Emma Bonino, presente ai lavori, ha polemizzato con il bocconiano ritenendo eccessiva “l’obbligatorietà” perché interviene profondamente nelle scelte individuali della coppia, alla quale va lasciata ogni decisione, senza imposizioni esterne.
In Italia la percentuale delle donne che lavorano è del 65% e diminuisce al 50% con 1 figlio ed al 40% con più figli. In altri Paesi, invece, la differenza è minima. Si tratta di un problema squisitamente culturale, determinato soprattutto dalla idea (sbagliata) che hanno numerosi datori di lavoro che ravvisano come più costoso il lavoro delle donne e dalla vulgata secondo cui le donne che lavorano sono spesso considerate cattive madri.
Nulla di più sbagliato! Così come è, a mio parere, profondamente sbagliata l’idea di Boeri & c. che chiedono addirittura di prevedere tale norma nella prossima finanziaria. Personalmente ritengo che le scelte dopo la nascita di un figlio rientrino nella individuale libertà di ogni singola coppia.
Obbligare per legge uomini e donne a essere uguali è tipico di uno Stato etico, di cui, soprattutto in questo particolare momento storico, non sentiamo proprio alcuna necessità. L’apodittica affermazione del bocconiano Boeri “l’Italia ha bisogno di uno choc. Va spezzato con delle scelte obbligate il circolo vizioso tra datori di lavoro e cultura familiare riguardo il ruolo delle donne”, subito seguita dall’altrettanto apodittica affermazione del sindaco di Milano, Giuseppe Sala, secondo cui “alle donne vanno dati più posti di comando”, sono smentite da un interessante studio di Mckinsey intitolato “Women in the workplace”che esamina la situazione americana per aiutare le aziende a mettere in campo le misure necessarie a promuovere il talento e le conseguenti carriere femminili.

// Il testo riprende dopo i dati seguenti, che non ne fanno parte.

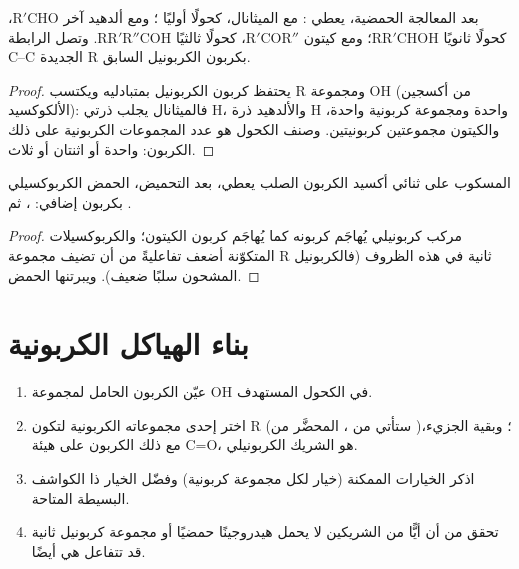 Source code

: \begin{proposition}\label{prop:b1:organomagnesium:carbonyl-addition}
بعد المعالجة الحمضية، يعطي  : مع الميثانال،
كحولًا أوليًا ؛ ومع ألدهيد آخر $\mathrm{R'CHO}$، كحولًا
ثانويًا $\mathrm{RR'CHOH}$؛ ومع كيتون $\mathrm{R'COR''}$، كحولًا ثالثيًا
$\mathrm{RR'R''COH}$. وتصل الرابطة C--C الجديدة R بكربون الكربونيل السابق.
\end{proposition}

\begin{proof}
يحتفظ كربون الكربونيل بمتبادليه ويكتسب R ومجموعة OH
(من أكسجين الألكوكسيد): فالميثانال يجلب ذرتي H، والألدهيد ذرة H واحدة
ومجموعة كربونية واحدة، والكيتون مجموعتين كربونيتين. وصنف الكحول هو
عدد المجموعات الكربونية على ذلك الكربون: واحدة أو اثنتان أو ثلاث.
\end{proof}

\begin{proposition}\label{prop:b1:organomagnesium:co2}
 المسكوب على ثنائي أكسيد الكربون الصلب يعطي، بعد
التحميض، الحمض الكربوكسيلي  بكربون إضافي:
، ثم .
\end{proposition}

\begin{proof}
 مركب كربونيلي يُهاجَم كربونه كما يُهاجَم كربون
الكيتون؛ والكربوكسيلات المتكوّنة أضعف تفاعليةً من أن تضيف مجموعة R ثانية
في هذه الظروف (فالكربونيل المشحون سلبًا  ضعيف). ويبرتنها الحمض.
\end{proof}

\section{بناء الهياكل الكربونية}

\begin{method}\label{met:b1:organomagnesium:plan-alcohol}
\begin{enumerate}
  \item عيّن الكربون الحامل لمجموعة OH في الكحول المستهدف.
  \item اختر إحدى مجموعاته الكربونية لتكون R (ستأتي من
        ، المحضَّر من )؛ وبقية
        الجزيء، مع ذلك الكربون على هيئة C=O، هو الشريك الكربونيلي.
  \item اذكر الخيارات الممكنة (خيار لكل مجموعة كربونية) وفضّل
        الخيار ذا الكواشف البسيطة المتاحة.
  \item تحقق من أن أيًّا من الشريكين لا يحمل هيدروجينًا حمضيًا أو مجموعة كربونيل
        ثانية قد تتفاعل هي أيضًا.
\end{enumerate}
\end{method}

La ricerca ha analizzato i dati di 132 multinazionali americane e coinvolto 34 mila impiegati di entrambi i sessi. Nonostante si parli di una realtà avanzata dove le donne non subiscono condizionamenti da attività domestiche di alcun genere, i ricercatori hanno rilevato che “ad ogni livello le donne sono meno interessate a diventare top executive e chi ne ha la volontà è meno convinta degli uomini di potercela fare”.
Sempre secondo questo lavoro alla base del mancato raggiungimento dei vertici aziendali da parte delle donne c’è anche una particolare scelta del percorso di carriera. Le donne preferiscono le cosiddette “funzioni di staff” ovvero di supporto all’attività aziendale come il settore legale, le risorse umane o l’information technology, piuttosto che le funzioni in cui si è responsabili di settori economici o di un business (che sono la via maestra per arrivare al top management).

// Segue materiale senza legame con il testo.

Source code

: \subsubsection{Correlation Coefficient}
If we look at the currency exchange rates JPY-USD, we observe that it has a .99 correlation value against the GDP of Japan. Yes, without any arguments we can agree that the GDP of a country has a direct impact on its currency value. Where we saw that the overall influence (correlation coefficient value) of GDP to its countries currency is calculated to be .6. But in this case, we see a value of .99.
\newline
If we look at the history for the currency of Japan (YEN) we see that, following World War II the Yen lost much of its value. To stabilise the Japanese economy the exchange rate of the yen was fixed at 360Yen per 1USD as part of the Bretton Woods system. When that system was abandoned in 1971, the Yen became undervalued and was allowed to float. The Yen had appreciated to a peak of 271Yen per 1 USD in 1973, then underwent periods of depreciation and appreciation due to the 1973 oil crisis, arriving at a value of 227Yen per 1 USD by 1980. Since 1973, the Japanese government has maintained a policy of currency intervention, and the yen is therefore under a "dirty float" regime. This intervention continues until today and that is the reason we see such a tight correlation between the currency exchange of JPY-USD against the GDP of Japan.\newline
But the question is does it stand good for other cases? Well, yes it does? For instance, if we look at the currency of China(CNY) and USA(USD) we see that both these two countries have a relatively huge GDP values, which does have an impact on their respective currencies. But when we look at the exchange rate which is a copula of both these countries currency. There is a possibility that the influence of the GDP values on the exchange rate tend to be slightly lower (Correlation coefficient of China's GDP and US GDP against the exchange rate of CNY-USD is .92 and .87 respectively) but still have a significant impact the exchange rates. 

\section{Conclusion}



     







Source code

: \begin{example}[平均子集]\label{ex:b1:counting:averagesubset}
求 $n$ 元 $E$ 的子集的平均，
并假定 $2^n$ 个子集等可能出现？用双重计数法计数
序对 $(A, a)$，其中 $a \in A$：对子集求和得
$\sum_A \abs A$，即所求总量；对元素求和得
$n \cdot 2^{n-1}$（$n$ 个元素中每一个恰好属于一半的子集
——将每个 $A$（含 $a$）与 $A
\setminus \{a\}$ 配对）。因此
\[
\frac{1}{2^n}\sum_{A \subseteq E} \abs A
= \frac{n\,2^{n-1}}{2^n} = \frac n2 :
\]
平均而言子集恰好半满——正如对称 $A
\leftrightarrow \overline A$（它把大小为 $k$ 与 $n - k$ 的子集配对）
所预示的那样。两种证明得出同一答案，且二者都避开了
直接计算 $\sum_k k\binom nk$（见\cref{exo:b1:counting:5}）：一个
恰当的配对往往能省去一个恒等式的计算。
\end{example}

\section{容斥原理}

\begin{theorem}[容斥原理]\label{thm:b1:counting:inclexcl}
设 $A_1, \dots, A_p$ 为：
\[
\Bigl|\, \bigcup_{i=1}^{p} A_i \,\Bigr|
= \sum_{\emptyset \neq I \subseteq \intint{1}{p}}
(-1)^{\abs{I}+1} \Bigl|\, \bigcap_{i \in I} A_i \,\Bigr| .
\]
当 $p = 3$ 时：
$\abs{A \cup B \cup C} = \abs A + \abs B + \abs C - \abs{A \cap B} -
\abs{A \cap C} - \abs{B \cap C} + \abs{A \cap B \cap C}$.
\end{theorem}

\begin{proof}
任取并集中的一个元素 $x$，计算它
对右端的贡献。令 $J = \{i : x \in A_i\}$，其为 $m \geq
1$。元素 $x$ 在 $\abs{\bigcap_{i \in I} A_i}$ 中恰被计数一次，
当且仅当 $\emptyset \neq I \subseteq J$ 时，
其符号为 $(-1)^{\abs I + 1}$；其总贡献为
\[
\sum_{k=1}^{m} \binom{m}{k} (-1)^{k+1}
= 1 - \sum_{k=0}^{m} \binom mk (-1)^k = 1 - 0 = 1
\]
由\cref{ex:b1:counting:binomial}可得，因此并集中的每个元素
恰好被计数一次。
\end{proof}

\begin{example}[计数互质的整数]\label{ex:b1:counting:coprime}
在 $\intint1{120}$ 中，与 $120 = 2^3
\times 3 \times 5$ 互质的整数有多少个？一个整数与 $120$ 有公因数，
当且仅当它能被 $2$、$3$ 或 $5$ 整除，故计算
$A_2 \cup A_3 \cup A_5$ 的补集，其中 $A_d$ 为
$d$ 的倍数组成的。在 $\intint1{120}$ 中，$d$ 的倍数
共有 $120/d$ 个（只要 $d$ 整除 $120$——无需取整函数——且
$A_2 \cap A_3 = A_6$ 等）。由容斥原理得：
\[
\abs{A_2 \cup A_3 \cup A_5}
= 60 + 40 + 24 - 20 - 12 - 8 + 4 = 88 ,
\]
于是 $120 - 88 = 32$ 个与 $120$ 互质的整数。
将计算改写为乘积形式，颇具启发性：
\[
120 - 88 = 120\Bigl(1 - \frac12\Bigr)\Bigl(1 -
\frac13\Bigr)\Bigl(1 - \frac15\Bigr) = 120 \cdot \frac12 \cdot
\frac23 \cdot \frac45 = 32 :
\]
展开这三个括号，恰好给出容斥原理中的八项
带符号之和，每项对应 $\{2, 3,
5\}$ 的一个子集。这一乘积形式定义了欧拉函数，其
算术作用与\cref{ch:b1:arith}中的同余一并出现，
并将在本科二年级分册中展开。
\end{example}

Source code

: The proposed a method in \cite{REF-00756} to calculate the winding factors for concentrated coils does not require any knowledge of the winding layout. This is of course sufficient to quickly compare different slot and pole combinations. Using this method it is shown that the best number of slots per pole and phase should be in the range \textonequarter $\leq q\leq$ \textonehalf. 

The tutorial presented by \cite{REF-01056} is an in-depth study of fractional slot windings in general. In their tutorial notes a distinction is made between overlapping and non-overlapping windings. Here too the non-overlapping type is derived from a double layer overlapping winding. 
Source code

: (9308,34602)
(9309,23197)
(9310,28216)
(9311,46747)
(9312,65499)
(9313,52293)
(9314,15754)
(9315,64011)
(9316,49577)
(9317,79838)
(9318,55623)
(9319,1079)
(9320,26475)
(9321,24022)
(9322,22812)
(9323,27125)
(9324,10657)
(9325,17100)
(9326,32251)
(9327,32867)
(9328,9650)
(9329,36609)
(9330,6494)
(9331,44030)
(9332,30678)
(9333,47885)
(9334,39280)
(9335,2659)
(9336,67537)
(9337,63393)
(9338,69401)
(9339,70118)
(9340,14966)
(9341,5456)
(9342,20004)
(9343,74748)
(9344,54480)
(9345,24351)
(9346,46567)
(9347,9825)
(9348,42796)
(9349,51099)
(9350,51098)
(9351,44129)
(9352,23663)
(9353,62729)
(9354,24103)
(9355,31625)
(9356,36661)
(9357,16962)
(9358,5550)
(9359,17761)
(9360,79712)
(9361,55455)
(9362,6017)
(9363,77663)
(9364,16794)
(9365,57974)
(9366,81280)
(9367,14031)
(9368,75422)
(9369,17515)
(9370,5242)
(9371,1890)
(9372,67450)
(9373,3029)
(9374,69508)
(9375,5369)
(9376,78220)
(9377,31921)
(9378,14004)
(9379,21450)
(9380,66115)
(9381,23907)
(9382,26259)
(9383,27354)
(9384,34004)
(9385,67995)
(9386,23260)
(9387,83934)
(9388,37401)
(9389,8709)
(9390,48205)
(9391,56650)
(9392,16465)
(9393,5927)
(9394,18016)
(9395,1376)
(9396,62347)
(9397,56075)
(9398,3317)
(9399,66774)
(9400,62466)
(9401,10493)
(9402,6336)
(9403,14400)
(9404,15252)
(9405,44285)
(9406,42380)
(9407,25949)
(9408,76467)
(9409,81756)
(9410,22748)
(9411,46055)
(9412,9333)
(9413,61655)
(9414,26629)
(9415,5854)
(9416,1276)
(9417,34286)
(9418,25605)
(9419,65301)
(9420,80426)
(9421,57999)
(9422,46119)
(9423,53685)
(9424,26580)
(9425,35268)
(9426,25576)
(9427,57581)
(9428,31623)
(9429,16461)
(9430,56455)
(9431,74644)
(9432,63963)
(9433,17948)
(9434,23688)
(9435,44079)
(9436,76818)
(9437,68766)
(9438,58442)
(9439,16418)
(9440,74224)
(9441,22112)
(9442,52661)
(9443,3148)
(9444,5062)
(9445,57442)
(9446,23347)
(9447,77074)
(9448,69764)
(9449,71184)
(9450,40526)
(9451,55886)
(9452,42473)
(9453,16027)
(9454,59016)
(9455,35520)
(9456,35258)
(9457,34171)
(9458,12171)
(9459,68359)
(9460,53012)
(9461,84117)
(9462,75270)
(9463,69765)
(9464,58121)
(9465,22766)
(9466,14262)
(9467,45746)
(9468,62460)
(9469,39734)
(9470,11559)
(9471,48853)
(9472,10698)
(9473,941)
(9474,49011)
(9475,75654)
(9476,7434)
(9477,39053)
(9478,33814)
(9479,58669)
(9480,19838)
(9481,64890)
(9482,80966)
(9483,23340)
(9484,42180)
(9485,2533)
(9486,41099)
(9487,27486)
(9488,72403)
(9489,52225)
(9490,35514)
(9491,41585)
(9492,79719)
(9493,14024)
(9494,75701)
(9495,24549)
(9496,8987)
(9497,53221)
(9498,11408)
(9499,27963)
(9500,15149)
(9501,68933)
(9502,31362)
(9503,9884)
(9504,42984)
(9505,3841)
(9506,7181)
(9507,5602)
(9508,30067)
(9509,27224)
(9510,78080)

Ribadisco, quindi, che obbligare per legge uomini e donne ad essere uguali, oltre che essere innaturale, mina soprattutto libertà individuali fondamentali.
Suvvia Signori! La parità di genere in campo lavorativo necessita di altre innovazioni, anche legislative, ben più incisive di questo “pannicello caldo” che è il Ddl Fedeli.

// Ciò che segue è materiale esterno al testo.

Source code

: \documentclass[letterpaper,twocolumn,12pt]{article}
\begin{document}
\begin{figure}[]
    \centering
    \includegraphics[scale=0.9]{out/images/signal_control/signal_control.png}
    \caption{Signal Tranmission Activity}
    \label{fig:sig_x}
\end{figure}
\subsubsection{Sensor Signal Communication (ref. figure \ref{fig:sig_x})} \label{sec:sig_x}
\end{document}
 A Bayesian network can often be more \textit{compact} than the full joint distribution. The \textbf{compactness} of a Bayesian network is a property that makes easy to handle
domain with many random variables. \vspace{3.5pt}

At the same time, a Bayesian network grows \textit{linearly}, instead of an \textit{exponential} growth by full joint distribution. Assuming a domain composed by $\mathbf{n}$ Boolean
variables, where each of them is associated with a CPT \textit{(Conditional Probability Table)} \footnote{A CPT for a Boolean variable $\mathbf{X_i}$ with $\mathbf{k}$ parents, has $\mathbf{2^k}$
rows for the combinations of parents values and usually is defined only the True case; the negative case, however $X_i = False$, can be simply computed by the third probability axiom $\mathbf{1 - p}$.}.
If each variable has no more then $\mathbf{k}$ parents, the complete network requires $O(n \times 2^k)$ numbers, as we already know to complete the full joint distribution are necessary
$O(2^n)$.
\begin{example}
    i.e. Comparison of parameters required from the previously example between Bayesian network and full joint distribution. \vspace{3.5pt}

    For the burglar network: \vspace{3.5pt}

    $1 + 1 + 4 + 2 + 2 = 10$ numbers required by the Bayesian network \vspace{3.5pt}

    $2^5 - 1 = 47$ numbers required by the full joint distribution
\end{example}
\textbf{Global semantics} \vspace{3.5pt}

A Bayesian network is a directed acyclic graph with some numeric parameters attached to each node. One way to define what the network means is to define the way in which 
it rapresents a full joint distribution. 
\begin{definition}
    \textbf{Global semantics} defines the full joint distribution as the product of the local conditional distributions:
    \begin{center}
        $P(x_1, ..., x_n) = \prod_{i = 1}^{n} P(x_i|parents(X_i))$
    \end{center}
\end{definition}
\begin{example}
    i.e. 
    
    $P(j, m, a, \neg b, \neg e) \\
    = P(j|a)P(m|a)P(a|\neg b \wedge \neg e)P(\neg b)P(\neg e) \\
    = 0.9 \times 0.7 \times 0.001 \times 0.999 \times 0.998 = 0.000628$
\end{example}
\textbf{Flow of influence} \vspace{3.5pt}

Per fortuna il progetto di inserire questa norma nella prossima legge di bilancio è stato bloccato, sicuramente per motivazioni economiche (gli attuali due giorni di permesso costano oltre 50 milioni annui) e probabilmente il congedo paterno sarà aumentato solo di qualche giorno (5 giorni?).
Invece di occuparsi di “mammi” e di proporre irrealistiche riforme previdenziali gli unici compiti del prof. Boeri sono quelli di rendere efficiente l’Inps, il più grande ente previdenziale europeo, di definire la vera mission dell’istituto che è quella di amministrare con trasparenza i versamenti dei lavoratori e dei datori di lavoro e non destinarli ad altre operazioni quali, ad esempio, liquidare pensioni sociali che non hanno mai versato un centesimo di contributo, oppure occuparsi della cassa integrazione sottraendo fondi alla previdenza la quale deve essere nettamente separata dall’assistenza che deve essere completamente a carico della fiscalità generale.